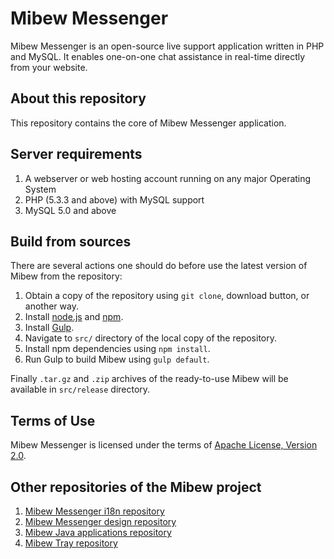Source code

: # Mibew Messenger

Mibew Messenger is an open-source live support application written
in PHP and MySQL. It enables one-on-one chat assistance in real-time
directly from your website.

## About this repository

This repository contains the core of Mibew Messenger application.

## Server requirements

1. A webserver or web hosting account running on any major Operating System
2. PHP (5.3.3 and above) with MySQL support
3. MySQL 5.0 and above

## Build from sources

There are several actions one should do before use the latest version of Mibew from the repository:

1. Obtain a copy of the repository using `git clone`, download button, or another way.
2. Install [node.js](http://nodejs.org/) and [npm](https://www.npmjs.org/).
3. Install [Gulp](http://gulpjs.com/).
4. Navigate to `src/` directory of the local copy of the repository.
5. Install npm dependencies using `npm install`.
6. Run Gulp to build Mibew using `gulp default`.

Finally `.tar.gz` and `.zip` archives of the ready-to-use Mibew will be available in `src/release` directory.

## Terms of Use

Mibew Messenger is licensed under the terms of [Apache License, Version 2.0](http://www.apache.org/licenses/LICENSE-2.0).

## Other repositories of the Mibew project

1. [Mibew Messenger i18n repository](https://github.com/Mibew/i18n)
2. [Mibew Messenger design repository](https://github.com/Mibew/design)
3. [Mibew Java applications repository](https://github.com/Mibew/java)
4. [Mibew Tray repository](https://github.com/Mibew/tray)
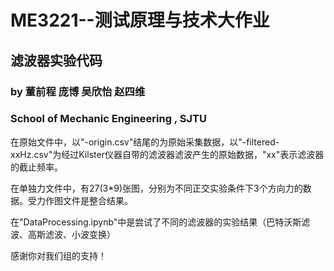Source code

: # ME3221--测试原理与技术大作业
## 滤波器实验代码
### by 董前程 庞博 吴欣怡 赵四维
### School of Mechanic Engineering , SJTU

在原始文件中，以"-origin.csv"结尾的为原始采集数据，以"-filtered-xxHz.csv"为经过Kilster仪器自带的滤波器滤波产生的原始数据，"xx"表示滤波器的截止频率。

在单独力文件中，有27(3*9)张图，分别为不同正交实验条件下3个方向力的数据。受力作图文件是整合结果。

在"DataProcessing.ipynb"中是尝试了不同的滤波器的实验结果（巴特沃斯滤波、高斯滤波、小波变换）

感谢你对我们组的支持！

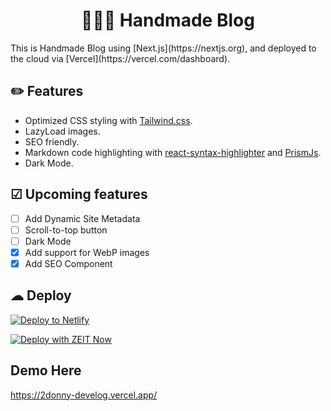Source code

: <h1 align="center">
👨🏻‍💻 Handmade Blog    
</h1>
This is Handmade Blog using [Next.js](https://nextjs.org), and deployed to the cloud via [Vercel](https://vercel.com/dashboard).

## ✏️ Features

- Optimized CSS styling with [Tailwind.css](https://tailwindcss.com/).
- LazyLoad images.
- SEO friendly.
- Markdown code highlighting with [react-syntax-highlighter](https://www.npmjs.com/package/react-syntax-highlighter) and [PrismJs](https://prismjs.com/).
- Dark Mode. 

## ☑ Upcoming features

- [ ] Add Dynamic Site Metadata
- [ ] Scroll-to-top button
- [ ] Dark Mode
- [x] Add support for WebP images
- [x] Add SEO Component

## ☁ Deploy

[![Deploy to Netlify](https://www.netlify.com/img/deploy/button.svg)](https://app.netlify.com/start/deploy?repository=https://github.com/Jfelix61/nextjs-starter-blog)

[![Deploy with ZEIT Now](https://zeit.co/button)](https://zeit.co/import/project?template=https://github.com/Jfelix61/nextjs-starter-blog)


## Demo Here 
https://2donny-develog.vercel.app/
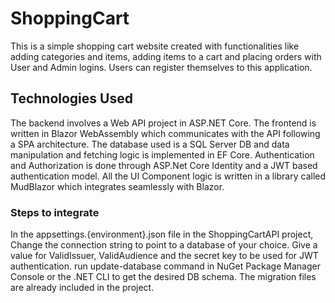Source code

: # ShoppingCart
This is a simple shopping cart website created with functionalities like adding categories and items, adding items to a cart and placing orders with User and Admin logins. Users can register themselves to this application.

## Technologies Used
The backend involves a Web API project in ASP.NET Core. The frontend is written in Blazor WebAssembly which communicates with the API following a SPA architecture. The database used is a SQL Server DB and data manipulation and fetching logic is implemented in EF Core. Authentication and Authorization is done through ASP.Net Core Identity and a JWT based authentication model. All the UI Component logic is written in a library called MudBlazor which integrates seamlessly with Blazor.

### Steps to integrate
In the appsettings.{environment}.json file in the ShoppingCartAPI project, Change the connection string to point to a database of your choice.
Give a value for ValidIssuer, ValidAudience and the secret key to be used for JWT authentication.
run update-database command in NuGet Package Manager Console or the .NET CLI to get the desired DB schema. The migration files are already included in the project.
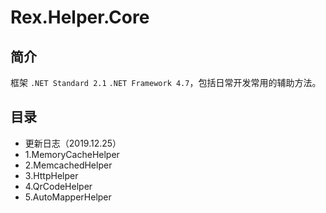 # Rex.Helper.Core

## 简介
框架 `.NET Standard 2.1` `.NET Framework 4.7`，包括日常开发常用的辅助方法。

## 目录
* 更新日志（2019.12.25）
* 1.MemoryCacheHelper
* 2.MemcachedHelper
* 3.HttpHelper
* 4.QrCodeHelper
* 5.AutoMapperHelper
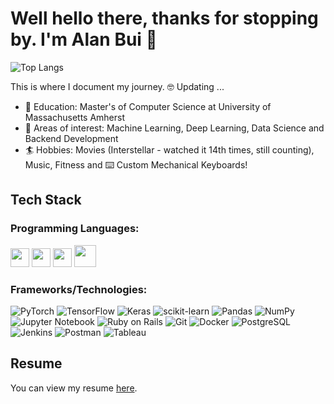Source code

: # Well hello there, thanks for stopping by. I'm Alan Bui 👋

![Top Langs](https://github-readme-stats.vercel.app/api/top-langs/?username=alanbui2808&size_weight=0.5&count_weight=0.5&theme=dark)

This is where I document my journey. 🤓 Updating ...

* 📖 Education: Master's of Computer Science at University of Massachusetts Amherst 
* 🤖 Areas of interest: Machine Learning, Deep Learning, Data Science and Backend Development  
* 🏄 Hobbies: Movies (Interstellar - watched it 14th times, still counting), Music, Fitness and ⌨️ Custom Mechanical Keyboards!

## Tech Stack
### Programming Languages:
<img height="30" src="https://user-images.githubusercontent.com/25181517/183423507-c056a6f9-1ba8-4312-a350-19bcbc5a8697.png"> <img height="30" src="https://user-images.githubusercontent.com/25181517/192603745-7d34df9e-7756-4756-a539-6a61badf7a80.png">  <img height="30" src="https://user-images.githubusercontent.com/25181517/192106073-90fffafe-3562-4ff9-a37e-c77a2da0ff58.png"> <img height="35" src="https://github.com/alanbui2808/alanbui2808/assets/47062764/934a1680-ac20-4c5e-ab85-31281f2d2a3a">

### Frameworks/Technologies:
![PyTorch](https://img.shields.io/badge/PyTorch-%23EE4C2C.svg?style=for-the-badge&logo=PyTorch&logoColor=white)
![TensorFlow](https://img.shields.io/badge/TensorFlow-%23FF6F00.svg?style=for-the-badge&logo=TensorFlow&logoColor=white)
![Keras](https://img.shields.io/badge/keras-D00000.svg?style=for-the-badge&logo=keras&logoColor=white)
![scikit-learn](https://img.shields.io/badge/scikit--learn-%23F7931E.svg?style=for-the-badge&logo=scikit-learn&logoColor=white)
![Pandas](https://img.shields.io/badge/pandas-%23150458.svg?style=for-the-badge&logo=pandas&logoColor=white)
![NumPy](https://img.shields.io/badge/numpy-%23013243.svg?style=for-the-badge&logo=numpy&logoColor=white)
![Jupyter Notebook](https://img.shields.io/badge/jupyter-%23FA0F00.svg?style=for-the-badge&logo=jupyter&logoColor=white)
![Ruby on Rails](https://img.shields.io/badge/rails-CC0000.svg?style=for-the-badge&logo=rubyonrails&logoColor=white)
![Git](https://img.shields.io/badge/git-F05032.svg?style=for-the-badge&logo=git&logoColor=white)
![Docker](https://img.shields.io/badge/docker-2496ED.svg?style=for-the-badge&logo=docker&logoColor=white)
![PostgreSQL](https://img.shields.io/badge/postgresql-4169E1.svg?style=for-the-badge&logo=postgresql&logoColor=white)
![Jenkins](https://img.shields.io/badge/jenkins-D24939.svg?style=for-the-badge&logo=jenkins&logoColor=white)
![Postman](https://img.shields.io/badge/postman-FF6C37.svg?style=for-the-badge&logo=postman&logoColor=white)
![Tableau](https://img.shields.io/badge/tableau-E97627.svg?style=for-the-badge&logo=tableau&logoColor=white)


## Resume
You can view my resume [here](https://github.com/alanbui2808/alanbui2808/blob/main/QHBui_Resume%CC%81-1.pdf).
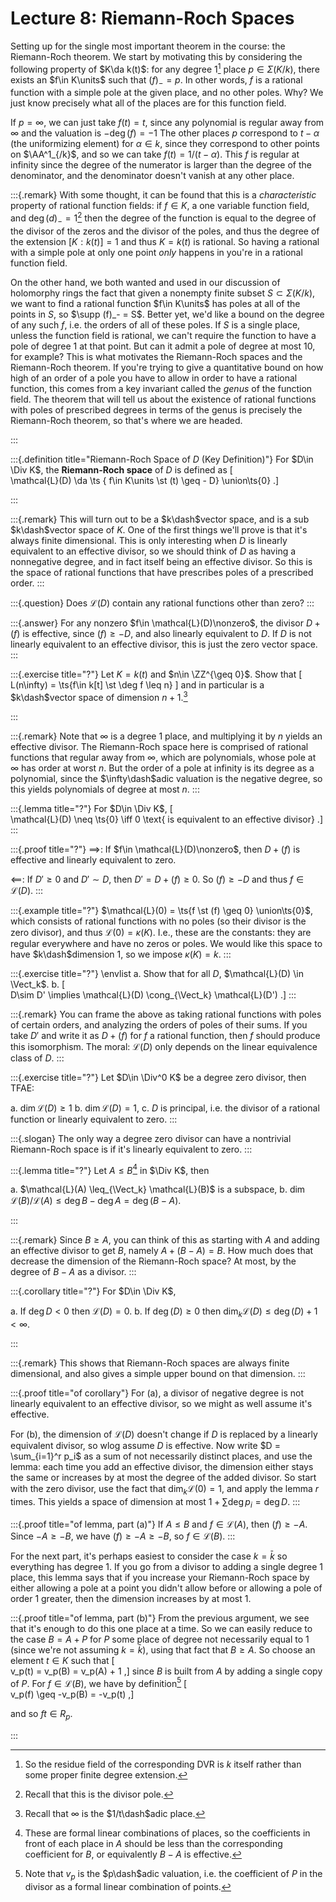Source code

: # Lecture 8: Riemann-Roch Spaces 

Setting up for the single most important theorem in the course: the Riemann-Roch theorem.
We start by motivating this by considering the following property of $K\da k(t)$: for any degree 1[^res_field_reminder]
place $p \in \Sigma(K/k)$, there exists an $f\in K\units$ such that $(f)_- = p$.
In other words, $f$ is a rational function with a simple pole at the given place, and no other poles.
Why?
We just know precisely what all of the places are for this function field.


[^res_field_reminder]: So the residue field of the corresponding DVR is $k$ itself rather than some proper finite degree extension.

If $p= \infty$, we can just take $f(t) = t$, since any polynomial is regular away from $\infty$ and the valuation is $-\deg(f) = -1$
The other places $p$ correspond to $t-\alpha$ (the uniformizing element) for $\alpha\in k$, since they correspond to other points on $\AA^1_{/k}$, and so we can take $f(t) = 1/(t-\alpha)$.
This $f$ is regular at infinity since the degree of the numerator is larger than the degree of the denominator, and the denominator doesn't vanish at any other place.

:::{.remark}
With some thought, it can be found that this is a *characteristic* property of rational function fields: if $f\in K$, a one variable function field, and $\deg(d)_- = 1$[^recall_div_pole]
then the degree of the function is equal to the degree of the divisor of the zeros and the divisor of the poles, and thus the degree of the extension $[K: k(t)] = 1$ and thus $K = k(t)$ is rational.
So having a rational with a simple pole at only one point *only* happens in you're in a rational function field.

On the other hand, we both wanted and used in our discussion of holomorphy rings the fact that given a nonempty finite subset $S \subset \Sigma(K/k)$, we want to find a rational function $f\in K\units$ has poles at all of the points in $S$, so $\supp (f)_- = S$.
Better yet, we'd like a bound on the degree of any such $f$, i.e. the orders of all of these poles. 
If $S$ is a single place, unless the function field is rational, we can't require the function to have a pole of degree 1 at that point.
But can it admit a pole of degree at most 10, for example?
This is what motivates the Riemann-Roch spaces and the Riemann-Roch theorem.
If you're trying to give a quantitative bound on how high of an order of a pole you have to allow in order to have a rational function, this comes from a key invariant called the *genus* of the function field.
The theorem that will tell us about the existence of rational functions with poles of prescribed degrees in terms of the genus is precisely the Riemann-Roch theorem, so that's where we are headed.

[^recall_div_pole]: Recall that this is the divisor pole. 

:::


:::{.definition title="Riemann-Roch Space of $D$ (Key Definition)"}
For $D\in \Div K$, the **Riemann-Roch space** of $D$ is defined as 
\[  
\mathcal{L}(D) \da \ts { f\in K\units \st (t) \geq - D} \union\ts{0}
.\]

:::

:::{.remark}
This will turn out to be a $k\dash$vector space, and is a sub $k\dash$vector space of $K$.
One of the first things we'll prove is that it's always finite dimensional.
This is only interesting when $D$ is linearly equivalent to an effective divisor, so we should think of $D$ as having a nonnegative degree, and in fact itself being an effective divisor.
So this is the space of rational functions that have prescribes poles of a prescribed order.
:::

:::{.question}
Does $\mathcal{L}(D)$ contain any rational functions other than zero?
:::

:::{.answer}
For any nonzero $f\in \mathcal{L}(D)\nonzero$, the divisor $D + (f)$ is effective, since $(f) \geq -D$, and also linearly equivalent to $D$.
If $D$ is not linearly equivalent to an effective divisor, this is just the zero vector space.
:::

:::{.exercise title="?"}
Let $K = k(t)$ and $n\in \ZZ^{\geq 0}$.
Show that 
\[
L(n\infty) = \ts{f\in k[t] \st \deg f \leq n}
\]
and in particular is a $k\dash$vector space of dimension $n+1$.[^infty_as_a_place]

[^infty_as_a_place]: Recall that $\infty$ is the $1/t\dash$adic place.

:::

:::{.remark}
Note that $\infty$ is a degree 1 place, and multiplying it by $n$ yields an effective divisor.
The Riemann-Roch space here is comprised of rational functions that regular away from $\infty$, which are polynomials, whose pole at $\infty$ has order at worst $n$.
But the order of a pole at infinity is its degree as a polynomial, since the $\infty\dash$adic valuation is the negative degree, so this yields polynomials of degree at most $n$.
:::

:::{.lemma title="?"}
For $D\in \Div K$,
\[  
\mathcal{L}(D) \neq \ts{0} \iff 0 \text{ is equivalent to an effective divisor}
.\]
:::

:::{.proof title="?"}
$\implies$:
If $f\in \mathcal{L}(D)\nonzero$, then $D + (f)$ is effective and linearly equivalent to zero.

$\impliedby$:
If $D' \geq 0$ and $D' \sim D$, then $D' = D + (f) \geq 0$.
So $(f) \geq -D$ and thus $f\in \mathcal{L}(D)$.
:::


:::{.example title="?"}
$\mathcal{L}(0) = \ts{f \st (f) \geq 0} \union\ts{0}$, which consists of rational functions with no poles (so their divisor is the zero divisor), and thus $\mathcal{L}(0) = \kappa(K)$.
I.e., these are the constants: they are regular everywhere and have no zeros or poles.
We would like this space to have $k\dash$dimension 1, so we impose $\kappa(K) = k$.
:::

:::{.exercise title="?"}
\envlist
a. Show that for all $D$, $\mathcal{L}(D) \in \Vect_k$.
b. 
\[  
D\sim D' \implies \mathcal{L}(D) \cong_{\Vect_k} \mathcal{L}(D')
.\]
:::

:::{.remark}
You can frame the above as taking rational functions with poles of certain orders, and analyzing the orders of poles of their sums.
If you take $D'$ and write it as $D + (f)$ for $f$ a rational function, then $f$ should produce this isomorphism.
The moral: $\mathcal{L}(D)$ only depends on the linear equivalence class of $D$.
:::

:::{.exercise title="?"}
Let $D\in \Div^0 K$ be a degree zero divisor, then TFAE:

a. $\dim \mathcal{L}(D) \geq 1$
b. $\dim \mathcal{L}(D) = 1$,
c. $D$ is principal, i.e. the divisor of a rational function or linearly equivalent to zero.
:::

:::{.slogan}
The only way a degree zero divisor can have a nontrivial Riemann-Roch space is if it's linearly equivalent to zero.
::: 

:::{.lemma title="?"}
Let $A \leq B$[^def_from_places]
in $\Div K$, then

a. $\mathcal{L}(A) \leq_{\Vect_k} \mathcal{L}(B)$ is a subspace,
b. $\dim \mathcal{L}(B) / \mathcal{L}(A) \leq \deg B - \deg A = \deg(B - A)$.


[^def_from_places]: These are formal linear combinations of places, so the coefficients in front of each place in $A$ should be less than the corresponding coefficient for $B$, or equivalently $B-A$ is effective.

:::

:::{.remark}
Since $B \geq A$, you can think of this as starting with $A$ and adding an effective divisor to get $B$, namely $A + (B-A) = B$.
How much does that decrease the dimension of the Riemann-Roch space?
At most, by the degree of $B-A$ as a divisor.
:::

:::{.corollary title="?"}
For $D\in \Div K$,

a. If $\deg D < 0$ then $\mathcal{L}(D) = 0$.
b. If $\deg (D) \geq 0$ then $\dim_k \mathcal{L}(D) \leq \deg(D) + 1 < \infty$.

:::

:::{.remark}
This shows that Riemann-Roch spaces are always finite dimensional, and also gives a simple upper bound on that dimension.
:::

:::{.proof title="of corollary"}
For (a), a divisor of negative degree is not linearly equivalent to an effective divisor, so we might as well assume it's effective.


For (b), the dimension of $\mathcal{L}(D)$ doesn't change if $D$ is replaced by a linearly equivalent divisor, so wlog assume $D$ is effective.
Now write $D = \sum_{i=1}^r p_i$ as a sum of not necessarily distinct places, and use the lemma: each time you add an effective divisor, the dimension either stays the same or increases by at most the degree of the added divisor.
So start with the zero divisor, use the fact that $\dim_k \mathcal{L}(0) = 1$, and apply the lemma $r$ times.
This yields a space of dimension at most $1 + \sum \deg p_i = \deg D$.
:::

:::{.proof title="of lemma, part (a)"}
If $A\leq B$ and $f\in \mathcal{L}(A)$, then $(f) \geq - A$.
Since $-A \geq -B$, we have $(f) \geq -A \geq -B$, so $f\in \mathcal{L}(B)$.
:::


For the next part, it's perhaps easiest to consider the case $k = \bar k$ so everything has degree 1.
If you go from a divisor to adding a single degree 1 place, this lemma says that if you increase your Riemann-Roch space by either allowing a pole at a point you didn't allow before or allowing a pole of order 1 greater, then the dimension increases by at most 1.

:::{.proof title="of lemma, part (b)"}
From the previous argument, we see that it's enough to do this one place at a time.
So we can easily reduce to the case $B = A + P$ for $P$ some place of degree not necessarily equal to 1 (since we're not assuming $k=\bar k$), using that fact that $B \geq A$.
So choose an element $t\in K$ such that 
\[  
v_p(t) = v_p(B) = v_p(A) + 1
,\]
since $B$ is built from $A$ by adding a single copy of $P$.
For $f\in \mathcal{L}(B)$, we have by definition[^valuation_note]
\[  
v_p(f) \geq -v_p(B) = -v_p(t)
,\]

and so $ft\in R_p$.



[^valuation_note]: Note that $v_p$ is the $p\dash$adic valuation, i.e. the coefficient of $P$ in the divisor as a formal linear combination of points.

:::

***

TASK TO CARRY OUT.
What is needed is an exact copy of each line from the top of the data above through the line containing "4. Navigate to", with no pictures.

FINAL ANSWER.
Source code

: # Mibew Messenger

Mibew Messenger is an open-source live support application written
in PHP and MySQL. It enables one-on-one chat assistance in real-time
directly from your website.

## About this repository

This repository contains the core of Mibew Messenger application.

## Server requirements

1. A webserver or web hosting account running on any major Operating System
2. PHP (5.3.3 and above) with MySQL support
3. MySQL 5.0 and above

## Build from sources

There are several actions one should do before use the latest version of Mibew from the repository:

1. Obtain a copy of the repository using `git clone`, download button, or another way.
2. Install [node.js](http://nodejs.org/) and [npm](https://www.npmjs.org/).
3. Install [Gulp](http://gulpjs.com/).
4. Navigate to `src/` directory of the local copy of the repository.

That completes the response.